Aldo Maturo
17.7.2011
Grotta di Monte Cigno – Cusano Mutri – 3 settembre
1968
Gino Taccogna, Aldo Maturo, Gabriele Fasano e Celestino Rubino
Quella notte nessuno
di noi dormì, in attesa del grande giorno. Da una settimana stavamo preparando
la grande esplorazione trascinati dai racconti di Gino Taccogna, scapolo
impenitente, titolare di un negozio di articoli ed impianti elettrici ma coinvolto
a tempo pieno in mille hobby che costringevano i suoi clienti ad attese di
giorni e giorni per averlo come elettricista.
Il suo negozio
al quadrivio, dove ora c’è una libreria, era il nostro punto di ritrovo e un giorno
Gino ci aveva raccontato di aver visto delle grotte meravigliose più belle di
quelle di Castellana. Affascinati dall’avventura, avevamo deciso di accettare
il suo invito per condividere con lui una visita a quelle grotte. La cosa
doveva restare ammantata da un patto di segretezza e di mistero e così, come
carbonari,ci munimmo di quanto ritenevamo necessario: un casco, una tuta, poche
corde e alcune torce. Il coraggio e la follia facevano già parte del nostro
bagaglio giovanile.
La mattina, senza
che alcuno di noi avesse avvertito i propri genitori sulla destinazione della
spedizione, partimmo con direzione Cusano Mutri. Nella mia vecchia 600 c’ero
io, Gabriele Fasano e Gino Viola.
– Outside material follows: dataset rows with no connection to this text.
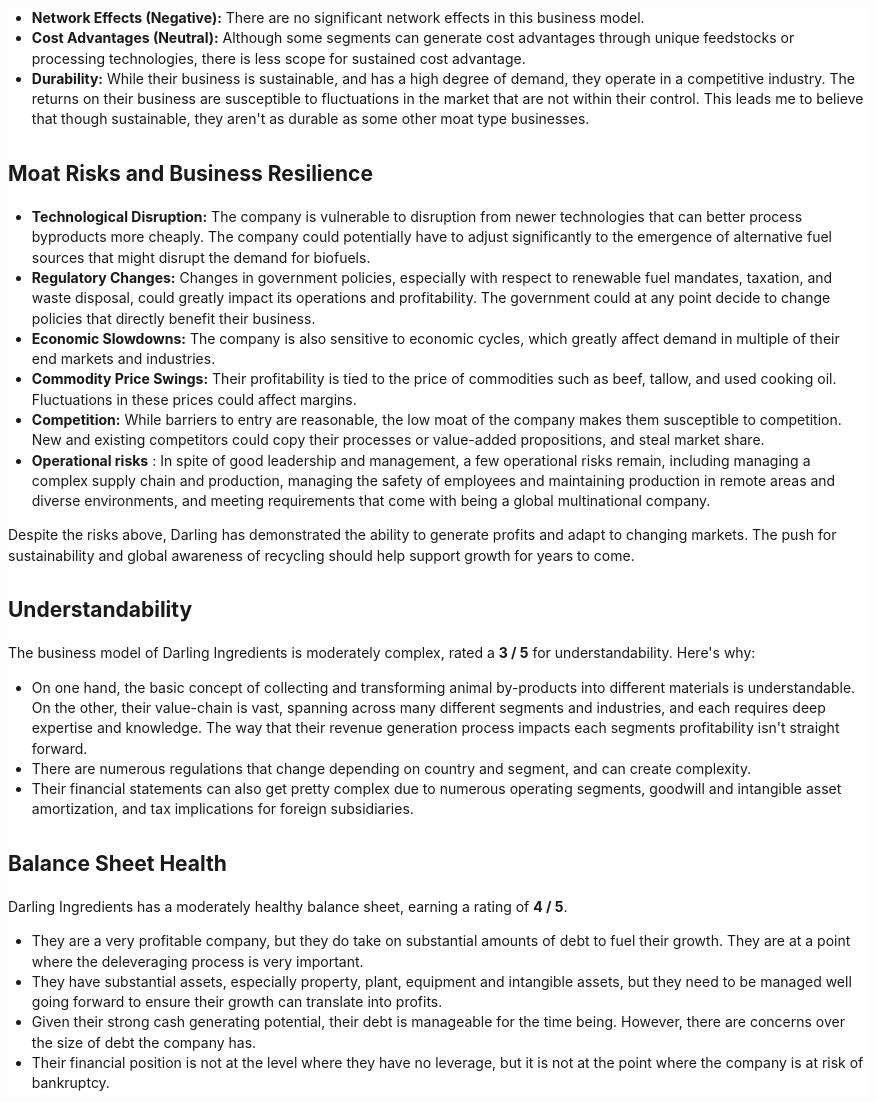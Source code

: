 * **Network Effects (Negative):** There are no significant network effects in this business model.
*   **Cost Advantages (Neutral):** Although some segments can generate cost advantages through unique feedstocks or processing technologies, there is less scope for sustained cost advantage. 
*   **Durability:** While their business is sustainable, and has a high degree of demand, they operate in a competitive industry. The returns on their business are susceptible to fluctuations in the market that are not within their control. This leads me to believe that though sustainable, they aren't as durable as some other moat type businesses.

## Moat Risks and Business Resilience

*   **Technological Disruption:**  The company is vulnerable to disruption from newer technologies that can better process byproducts more cheaply. The company could potentially have to adjust significantly to the emergence of alternative fuel sources that might disrupt the demand for biofuels.
*   **Regulatory Changes:** Changes in government policies, especially with respect to renewable fuel mandates, taxation, and waste disposal, could greatly impact its operations and profitability. The government could at any point decide to change policies that directly benefit their business.
*   **Economic Slowdowns:** The company is also sensitive to economic cycles, which greatly affect demand in multiple of their end markets and industries.
*   **Commodity Price Swings:** Their profitability is tied to the price of commodities such as beef, tallow, and used cooking oil. Fluctuations in these prices could affect margins.
*   **Competition:** While barriers to entry are reasonable, the low moat of the company makes them susceptible to competition. New and existing competitors could copy their processes or value-added propositions, and steal market share.
*   **Operational risks** : In spite of good leadership and management, a few operational risks remain, including managing a complex supply chain and production, managing the safety of employees and maintaining production in remote areas and diverse environments, and meeting requirements that come with being a global multinational company.

Despite the risks above, Darling has demonstrated the ability to generate profits and adapt to changing markets. The push for sustainability and global awareness of recycling should help support growth for years to come.

## Understandability

The business model of Darling Ingredients is moderately complex, rated a **3 / 5** for understandability. Here's why:

*   On one hand, the basic concept of collecting and transforming animal by-products into different materials is understandable. On the other, their value-chain is vast, spanning across many different segments and industries, and each requires deep expertise and knowledge. The way that their revenue generation process impacts each segments profitability isn't straight forward.
*   There are numerous regulations that change depending on country and segment, and can create complexity.
*    Their financial statements can also get pretty complex due to numerous operating segments, goodwill and intangible asset amortization, and tax implications for foreign subsidiaries.

## Balance Sheet Health

Darling Ingredients has a moderately healthy balance sheet, earning a rating of **4 / 5**.

*   They are a very profitable company, but they do take on substantial amounts of debt to fuel their growth. They are at a point where the deleveraging process is very important.
*  They have substantial assets, especially property, plant, equipment and intangible assets, but they need to be managed well going forward to ensure their growth can translate into profits. 
*   Given their strong cash generating potential, their debt is manageable for the time being. However, there are concerns over the size of debt the company has.
*   Their financial position is not at the level where they have no leverage, but it is not at the point where the company is at risk of bankruptcy.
Con Gino Taccogna, nella sua vecchia Renault
4 di colore indefinito, c’erano Celestino Rubino e Guido Vivenzio.
Lasciataci Cerreto
alle spalle, dopo alcuni tornanti entrammo nella valle del
Titerno, bella, romantica, affossata fra il Mutria, il Monte Cigno e la catena
del monte Erbano, già sede, si diceva, di un gran lago.
Ad un certo punto
Gino Taccogna accostò in uno slargo e io mi accodai dietro di lui, alla meglio.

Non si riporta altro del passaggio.